ElasticSearch on AWS EC2 using Terraform
In this, we’ll learn to set up an ElasticSearch Stack on AWS EC2. Elastic Stack consists of ElasticSearch, Filebeat, LogStash, and Kibana(ELK stack) which brings all the logs and traces into a single place. This is one of the most popular tools for storing and viewing logs.
In Elastic Stack—
ElasticSearch is used to store data.
Filebeat transfers the logs into ElasticSearch through LogStash
LogStash filters the logs
Kibana helps in visualizing the data and navigating the logs.

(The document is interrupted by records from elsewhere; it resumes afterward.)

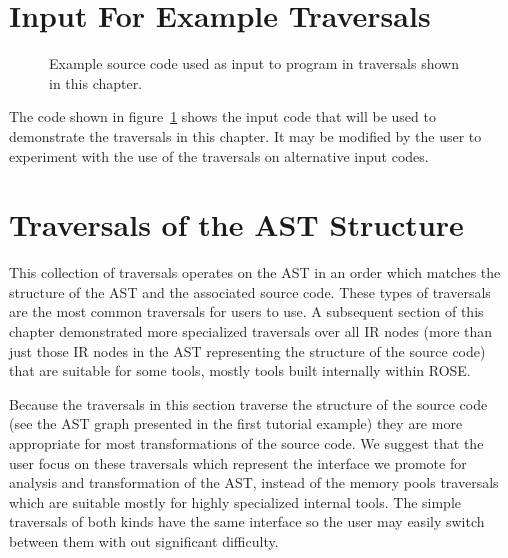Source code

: \section{Input For Example Traversals}
\label{Tutorial:exampleInputCodeDescription}

\begin{figure}[!h]
{\indent
{\mySmallFontSize

\begin{latexonly}
   
\end{latexonly}

\begin{htmlonly}
   
\end{htmlonly}

}
}
\caption{Example source code used as input to program in
         traversals shown in this chapter.}
\label{Tutorial:exampleInputCode_ExampleTraversals}
\end{figure}

   The code shown in figure~\ref{Tutorial:exampleInputCode_ExampleTraversals}
shows the input code that will be used to demonstrate the traversals in this 
chapter.  It may be modified by the user to experiment with the use of the traversals
on alternative input codes.


\section{Traversals of the AST Structure}
\label{Tutorial:astStructureTraversals}

    This collection of traversals operates on the AST in an order
which matches the structure of the AST and the associated source code.
These types of traversals are the most common traversals for users
to use.  A subsequent section of this chapter demonstrated more
specialized traversals over all IR nodes (more than just those IR nodes
in the AST representing the structure of the source code) that are 
suitable for some tools, mostly tools built internally within ROSE.

   Because the traversals in this section traverse the structure of
the source code (see the AST graph presented in the first tutorial 
example) they are more appropriate for most transformations
of the source code.  We suggest that the user focus on these 
traversals which represent the interface we promote for analysis
and transformation of the AST, instead of the memory pools traversals
which are suitable mostly for highly specialized internal tools.
The simple traversals of both kinds have the same interface so the user may
easily switch between them with out significant difficulty.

In this article, we’re going to deploy ElasticStack on AWS EC2 using Terraform.
Why run your own Elastic Stack on AWS EC2 instead of hosted services
We can create ElasticSearch in AWS either by using Elastic Cloud or by using AWS ElasticSearch Service(OpenSearch). But running our own ElasticSearch on AWS EC2 instead of hosted services has the following advantages:
Cheaper
Full control over configuration, accessibility, and visibility.
Easy plugins installation
Access logs
Perform any configuration changes
No boundary in choosing any instance type
PREREQUISITES
AWS and Terraform Knowledge
AWS Credentials
Creating Elastic Stack on AWS EC2
Here we’ll create an elastic stack in a VPC, and set up Filebeat on EC2 which helps to view logs, and then, LogStash to apply some filters to the data/logs. All the logs are created and stored inside /var/log. Filebeat takes all these logs and sends them to LogStash. LogStash then applies filters to send them to ElasticSearch.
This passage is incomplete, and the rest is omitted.